The inconsistencies are too harsh to ignore. Kishori Lal, the “Butcher of Trilokpuri,” was released following three death sentences for going on a Sikh murdering spree in 1984. Today, many police officers and politicians who committed human rights violations and were involved in the Sikh genocide live freely and have worked their way up the political ladder. It appears the only fate for a Sikh political prisoner is the hangman’s noose.
There are numerous other legitimate reasons why Rajoana should not be executed:
- There are 2 other Sikh men who were involved in the killing, their trials are still pending (conveniently still in jail and awaiting fair trial for 17 years). So how can one man be hung when the other cases are not officially over.

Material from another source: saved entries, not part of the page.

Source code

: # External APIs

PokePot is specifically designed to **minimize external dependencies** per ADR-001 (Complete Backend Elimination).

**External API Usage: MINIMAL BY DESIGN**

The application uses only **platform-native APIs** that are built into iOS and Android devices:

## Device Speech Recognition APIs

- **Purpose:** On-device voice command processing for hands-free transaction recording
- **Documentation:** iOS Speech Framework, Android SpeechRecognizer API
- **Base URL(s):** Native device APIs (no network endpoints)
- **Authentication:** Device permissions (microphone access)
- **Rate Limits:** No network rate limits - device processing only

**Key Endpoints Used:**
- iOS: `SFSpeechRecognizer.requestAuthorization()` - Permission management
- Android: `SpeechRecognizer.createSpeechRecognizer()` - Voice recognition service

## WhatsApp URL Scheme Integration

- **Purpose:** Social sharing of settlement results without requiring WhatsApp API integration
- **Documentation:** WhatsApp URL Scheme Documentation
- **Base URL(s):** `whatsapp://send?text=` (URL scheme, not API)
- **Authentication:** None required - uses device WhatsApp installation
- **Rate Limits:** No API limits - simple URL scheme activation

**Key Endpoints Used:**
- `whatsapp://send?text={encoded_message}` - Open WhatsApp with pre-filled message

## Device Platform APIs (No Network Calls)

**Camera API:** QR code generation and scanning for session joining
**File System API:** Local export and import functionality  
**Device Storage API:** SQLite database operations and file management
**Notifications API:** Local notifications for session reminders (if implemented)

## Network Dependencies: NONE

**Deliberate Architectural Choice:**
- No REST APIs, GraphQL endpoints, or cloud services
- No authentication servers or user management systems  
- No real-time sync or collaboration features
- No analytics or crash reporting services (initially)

- There is an ongoing explosives case on Rajoana in Patiala Court; the Advocate General can issue a writ to the court to suspend the hanging until the pending case is solved.
- Rajoana was not the actual murderer of Beant Singh (the murderer died in the bombing); he was a conspirator. So why is he being executed after spending 17 years in jail?
You must ask yourself, are these these actions consistent with the values of a liberal democracy? Would you not be upset? This is precisely why the Sikh population around the world is joining hands and supporting Rajoana. To us, Rajoana is a freedom fighter whose intent was not to kill innocents, but rather criminals, and to bring justice to Punjab. If someone had successfully killed Hitler, would that man be considered a terrorist? Maybe by Hitler supporters.
When All Hopes of addressing a wrong had failed, Rajoana was left with no alternative. He did what the Indian government failed, or chose not, to do: He stopped the violence in Punjab! Rajoana and others took matters into their own hands, took down a tyrant and allowed the state of Punjab to live in peace. If you wish to try Rajoana and hang him, you must hand down the same sentence to the many other men who murdered Sikhs in cold blood. I am a Sikh and we do not support terrorism.The Sikhs of Canada and around the world support Rajoana for ridding the world of an evil man. The population would not be opposed to the death penalty handed out to Rajoana, had the others been tried just as equally.